Records excerpted from a collection
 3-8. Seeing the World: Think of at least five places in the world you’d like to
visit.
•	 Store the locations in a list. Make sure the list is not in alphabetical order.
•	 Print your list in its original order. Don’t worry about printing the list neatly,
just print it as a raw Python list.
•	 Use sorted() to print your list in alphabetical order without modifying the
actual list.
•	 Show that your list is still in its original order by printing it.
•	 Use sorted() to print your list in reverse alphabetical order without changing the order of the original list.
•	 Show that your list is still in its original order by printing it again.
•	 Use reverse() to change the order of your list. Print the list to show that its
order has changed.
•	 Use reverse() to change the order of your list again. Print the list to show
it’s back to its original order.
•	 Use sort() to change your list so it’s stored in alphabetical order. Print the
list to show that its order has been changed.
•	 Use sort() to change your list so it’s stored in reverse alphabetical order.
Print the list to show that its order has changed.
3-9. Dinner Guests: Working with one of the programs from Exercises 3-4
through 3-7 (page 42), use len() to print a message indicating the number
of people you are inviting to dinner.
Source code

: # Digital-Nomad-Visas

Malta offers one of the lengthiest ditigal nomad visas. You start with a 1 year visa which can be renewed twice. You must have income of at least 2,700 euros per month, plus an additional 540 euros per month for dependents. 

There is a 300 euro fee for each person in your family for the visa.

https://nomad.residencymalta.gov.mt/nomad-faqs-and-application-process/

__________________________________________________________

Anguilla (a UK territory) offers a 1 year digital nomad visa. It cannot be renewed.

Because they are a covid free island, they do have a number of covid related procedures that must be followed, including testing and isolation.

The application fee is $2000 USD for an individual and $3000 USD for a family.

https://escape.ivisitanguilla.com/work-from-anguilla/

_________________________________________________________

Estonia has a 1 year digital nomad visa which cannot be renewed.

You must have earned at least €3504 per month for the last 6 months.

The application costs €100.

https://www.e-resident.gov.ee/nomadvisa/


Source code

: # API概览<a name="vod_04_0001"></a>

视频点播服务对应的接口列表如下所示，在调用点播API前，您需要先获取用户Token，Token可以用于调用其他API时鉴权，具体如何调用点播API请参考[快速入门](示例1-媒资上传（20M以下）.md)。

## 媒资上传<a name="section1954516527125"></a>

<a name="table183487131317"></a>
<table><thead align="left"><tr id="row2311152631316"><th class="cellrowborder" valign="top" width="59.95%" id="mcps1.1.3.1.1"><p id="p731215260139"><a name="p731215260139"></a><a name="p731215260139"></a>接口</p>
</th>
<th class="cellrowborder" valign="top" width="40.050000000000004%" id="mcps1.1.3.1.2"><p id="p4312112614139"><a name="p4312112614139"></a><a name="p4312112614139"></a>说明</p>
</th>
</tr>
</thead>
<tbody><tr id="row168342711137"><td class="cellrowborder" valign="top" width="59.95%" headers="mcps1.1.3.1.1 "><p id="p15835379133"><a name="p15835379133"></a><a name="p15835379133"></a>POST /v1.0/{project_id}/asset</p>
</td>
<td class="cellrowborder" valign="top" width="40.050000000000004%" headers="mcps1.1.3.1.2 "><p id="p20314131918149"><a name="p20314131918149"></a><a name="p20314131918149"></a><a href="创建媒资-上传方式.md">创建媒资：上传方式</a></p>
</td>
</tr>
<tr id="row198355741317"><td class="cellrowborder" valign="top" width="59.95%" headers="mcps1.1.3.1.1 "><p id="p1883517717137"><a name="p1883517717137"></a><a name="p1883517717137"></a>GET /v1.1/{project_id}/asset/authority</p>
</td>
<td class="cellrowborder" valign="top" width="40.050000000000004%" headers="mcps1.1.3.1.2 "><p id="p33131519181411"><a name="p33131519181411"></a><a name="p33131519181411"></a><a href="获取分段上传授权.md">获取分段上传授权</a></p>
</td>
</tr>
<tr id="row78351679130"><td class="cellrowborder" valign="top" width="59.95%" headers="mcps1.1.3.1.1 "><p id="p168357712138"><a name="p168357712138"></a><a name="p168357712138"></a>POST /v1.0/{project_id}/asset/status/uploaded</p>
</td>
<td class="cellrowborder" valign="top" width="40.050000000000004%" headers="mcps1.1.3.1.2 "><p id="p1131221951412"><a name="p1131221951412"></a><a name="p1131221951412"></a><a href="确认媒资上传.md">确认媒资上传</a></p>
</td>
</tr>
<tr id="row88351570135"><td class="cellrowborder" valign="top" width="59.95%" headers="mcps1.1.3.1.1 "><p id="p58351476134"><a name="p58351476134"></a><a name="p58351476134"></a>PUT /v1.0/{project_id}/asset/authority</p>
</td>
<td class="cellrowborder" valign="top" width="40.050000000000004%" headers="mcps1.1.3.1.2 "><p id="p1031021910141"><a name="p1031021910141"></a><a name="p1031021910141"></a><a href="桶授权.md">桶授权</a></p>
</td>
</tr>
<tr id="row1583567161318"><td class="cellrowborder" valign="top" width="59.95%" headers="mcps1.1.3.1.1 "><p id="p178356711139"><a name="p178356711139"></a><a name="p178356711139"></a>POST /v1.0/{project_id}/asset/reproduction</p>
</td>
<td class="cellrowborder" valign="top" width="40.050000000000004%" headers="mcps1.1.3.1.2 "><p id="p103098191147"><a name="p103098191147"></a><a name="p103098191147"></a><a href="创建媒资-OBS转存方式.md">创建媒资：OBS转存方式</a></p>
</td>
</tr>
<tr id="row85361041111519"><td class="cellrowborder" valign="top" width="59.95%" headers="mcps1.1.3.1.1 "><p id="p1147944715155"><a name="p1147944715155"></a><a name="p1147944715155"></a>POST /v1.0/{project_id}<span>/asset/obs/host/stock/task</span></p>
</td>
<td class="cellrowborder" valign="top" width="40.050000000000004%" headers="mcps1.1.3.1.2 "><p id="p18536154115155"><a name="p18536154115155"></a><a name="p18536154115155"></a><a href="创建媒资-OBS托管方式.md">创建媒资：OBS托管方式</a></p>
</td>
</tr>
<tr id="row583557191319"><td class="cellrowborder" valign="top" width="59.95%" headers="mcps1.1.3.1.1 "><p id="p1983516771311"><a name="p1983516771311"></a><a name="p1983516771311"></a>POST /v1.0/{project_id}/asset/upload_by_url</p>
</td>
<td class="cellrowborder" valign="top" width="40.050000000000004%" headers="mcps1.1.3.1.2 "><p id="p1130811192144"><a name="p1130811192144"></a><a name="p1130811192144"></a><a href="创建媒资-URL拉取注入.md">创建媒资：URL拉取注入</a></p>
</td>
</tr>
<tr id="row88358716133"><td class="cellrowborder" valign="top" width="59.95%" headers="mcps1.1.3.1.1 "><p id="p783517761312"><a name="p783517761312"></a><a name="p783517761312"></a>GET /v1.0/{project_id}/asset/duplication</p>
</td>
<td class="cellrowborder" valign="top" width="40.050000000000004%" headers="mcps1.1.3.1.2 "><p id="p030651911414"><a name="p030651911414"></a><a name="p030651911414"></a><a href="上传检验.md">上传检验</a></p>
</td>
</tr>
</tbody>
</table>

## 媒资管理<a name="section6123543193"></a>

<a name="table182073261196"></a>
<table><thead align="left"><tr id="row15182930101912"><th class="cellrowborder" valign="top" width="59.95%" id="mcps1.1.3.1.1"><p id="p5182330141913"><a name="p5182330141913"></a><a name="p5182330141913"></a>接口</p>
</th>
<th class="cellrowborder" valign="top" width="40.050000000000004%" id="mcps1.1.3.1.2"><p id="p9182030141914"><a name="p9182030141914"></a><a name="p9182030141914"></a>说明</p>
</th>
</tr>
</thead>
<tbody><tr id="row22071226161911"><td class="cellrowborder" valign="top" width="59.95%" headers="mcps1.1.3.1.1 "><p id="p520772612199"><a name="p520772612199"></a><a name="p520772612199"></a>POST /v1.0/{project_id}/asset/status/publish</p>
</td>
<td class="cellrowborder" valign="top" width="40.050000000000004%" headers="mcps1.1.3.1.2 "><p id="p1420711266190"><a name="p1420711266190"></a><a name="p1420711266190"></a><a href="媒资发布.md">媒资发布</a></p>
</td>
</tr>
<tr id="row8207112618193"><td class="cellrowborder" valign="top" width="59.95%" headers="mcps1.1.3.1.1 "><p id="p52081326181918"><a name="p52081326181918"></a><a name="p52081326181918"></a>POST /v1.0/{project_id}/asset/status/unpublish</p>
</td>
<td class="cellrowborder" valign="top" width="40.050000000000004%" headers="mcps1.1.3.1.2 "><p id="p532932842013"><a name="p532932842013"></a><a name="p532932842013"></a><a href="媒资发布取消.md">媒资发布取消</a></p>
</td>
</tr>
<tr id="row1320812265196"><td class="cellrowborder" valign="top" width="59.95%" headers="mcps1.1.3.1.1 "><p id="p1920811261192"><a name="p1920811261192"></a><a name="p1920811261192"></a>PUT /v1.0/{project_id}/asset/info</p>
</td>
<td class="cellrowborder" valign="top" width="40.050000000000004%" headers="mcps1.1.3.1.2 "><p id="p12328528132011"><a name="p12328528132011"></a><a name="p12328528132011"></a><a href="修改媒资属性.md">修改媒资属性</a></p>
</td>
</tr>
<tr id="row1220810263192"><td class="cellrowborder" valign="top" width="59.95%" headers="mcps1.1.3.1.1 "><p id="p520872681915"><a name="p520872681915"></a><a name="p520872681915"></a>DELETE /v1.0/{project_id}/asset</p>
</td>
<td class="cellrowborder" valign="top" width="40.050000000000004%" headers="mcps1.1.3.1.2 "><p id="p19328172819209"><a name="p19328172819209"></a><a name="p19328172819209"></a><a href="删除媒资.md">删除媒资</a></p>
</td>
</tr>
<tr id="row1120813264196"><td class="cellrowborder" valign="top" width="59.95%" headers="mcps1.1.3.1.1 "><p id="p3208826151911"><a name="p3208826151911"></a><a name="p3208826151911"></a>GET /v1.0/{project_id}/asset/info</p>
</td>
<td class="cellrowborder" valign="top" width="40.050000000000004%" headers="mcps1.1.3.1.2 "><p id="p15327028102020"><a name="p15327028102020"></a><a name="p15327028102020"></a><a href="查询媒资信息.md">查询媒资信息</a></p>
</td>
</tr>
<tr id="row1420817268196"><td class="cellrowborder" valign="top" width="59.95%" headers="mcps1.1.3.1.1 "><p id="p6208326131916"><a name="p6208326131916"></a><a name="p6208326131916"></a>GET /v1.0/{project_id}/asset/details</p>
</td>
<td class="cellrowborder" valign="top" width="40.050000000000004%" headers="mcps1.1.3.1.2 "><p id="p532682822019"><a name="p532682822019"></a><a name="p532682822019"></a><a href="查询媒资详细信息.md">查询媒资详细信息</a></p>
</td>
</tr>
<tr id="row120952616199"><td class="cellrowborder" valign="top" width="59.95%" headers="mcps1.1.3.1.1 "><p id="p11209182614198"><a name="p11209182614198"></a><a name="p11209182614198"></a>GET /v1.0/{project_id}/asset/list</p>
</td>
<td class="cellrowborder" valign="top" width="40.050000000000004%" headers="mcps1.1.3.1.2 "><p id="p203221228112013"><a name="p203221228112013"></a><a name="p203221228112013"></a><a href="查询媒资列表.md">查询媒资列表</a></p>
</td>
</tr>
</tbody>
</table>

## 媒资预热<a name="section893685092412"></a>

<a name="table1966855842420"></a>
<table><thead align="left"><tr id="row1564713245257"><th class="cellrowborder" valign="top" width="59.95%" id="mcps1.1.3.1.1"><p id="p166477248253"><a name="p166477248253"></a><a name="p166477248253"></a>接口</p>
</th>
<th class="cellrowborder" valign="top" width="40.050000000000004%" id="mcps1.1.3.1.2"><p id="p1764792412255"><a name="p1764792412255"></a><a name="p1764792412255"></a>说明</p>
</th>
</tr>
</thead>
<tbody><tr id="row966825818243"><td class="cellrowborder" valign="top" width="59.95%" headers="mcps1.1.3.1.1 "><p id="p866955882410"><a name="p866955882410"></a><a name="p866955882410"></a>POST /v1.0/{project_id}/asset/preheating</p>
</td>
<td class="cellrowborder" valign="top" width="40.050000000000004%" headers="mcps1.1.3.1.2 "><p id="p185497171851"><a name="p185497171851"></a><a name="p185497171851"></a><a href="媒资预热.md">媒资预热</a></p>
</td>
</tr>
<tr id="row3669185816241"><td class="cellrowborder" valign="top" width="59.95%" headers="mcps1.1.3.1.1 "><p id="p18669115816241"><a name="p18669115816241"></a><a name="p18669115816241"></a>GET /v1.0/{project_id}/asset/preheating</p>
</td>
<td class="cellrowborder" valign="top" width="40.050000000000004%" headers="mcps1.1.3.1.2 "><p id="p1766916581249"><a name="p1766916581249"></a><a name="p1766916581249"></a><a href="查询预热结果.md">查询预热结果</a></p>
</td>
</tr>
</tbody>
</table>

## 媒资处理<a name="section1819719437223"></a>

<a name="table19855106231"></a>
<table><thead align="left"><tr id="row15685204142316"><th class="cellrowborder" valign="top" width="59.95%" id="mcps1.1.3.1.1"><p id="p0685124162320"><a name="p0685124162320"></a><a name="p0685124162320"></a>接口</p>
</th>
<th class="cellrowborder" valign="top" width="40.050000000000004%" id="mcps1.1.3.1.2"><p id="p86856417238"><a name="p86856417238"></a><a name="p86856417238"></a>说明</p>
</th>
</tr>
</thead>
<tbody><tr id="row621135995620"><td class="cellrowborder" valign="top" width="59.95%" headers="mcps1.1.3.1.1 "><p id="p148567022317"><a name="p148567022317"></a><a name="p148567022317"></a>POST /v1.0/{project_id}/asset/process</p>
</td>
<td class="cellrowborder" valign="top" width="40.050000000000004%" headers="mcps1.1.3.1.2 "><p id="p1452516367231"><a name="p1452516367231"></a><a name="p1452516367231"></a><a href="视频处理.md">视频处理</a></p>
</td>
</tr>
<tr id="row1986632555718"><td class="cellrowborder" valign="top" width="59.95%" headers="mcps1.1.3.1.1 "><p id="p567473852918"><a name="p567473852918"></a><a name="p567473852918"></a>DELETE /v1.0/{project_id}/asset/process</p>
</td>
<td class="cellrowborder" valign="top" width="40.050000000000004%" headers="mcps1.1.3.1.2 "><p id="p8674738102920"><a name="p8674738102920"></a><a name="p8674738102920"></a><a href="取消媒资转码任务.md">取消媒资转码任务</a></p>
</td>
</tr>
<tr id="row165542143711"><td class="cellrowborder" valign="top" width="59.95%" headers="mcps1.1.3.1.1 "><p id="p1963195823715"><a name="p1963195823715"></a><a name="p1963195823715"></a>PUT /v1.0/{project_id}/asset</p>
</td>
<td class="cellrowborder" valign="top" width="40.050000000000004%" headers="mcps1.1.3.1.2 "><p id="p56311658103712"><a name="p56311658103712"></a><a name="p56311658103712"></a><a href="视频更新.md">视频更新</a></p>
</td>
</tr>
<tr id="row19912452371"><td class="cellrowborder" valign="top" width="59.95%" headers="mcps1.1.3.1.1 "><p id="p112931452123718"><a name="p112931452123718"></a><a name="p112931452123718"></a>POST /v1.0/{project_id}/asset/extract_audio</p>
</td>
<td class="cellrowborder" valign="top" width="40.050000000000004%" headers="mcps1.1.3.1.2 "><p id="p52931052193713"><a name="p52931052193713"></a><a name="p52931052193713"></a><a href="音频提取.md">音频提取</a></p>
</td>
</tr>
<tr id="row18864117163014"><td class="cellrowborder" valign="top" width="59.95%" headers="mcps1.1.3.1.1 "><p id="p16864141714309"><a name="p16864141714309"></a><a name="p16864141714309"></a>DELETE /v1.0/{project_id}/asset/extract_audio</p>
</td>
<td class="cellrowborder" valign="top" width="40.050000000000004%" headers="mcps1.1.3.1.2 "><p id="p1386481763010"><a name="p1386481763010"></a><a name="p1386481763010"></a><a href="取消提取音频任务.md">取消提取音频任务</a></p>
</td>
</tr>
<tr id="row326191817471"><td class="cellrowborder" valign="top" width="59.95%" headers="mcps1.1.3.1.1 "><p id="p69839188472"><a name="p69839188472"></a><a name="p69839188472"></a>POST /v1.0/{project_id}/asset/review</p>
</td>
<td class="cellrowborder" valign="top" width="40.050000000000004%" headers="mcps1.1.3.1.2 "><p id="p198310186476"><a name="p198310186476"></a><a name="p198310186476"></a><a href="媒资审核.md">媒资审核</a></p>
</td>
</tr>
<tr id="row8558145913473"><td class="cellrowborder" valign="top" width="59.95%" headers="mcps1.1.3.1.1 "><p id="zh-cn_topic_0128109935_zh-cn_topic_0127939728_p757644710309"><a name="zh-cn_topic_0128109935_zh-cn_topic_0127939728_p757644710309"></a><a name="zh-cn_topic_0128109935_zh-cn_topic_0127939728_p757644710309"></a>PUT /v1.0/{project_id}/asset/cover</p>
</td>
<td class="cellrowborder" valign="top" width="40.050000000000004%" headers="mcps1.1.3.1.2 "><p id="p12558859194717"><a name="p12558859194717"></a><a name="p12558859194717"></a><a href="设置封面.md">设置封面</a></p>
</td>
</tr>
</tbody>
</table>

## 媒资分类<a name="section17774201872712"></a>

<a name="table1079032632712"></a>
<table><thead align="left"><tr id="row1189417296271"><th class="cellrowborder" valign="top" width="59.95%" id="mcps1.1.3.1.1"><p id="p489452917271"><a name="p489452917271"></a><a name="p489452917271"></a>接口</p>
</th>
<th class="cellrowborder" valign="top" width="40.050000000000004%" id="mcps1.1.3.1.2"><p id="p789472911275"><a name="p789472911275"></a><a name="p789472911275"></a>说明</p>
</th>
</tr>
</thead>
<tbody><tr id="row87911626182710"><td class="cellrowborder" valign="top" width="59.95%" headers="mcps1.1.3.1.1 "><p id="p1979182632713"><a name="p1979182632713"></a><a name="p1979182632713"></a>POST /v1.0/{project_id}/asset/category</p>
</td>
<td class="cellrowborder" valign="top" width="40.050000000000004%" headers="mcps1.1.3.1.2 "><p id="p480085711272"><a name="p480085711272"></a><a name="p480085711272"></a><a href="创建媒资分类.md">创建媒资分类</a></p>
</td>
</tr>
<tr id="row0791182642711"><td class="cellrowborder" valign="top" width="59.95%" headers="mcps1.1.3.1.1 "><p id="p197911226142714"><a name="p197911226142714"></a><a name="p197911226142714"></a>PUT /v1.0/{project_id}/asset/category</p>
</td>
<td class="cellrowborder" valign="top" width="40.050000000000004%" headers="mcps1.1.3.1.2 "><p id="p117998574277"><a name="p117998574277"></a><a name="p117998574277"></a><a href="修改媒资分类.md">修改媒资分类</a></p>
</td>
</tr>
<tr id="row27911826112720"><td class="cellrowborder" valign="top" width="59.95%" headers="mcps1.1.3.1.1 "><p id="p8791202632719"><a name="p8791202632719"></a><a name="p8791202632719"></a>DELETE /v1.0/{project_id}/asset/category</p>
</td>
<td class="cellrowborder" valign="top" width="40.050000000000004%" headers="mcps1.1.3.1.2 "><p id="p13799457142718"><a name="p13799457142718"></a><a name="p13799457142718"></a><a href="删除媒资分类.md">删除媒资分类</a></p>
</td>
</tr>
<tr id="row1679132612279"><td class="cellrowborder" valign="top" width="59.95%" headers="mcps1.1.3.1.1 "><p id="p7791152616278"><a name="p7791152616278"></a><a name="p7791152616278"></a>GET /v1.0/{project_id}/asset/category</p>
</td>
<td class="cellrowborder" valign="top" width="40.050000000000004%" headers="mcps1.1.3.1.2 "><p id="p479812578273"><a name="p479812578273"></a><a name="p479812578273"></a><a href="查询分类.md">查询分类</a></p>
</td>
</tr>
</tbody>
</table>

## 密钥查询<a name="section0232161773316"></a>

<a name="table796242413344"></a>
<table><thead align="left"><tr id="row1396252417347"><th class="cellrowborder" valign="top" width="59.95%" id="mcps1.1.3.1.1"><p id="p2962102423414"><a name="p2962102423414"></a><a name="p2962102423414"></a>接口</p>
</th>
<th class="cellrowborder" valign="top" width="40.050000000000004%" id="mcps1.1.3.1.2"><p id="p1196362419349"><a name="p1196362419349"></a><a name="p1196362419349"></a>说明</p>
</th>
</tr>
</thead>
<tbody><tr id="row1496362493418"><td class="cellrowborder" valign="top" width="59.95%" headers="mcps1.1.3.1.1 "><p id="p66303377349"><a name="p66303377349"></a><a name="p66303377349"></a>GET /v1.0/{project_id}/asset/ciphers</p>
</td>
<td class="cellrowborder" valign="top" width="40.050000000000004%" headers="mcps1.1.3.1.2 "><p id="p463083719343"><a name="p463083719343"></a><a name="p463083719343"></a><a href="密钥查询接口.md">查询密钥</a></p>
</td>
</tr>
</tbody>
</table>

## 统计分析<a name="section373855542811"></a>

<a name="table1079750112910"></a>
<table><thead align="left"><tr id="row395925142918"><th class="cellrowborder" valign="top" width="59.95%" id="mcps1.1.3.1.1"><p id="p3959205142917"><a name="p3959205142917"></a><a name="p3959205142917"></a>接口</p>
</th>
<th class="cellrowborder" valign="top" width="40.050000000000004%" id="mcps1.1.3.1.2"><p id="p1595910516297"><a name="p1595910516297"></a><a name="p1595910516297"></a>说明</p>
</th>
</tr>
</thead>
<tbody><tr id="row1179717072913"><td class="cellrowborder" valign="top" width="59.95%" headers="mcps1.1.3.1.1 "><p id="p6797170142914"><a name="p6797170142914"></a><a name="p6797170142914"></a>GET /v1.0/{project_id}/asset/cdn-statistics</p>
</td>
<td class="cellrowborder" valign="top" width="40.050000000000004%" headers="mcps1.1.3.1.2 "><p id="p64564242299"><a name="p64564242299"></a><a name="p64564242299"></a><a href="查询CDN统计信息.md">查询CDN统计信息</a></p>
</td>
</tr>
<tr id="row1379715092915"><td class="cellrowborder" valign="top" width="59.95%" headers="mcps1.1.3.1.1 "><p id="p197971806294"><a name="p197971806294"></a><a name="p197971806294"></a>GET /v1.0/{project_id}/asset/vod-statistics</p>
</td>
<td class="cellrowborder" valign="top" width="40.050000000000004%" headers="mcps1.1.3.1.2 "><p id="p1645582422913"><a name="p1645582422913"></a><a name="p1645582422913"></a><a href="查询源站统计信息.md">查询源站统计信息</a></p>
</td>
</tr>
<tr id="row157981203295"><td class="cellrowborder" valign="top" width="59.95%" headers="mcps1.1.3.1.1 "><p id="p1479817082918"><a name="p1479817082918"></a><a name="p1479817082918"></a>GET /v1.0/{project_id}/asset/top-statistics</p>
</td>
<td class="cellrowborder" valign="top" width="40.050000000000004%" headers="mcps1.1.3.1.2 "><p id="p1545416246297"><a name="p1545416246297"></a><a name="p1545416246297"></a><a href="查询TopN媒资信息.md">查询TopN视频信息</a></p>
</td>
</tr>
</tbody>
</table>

(Problem description) Your task is to collect every line above that contains the word "application".

(Response to the task)
https://nomad.residencymalta.gov.mt/nomad-faqs-and-application-process/
The application fee is $2000 USD for an individual and $3000 USD for a family.
The application costs €100.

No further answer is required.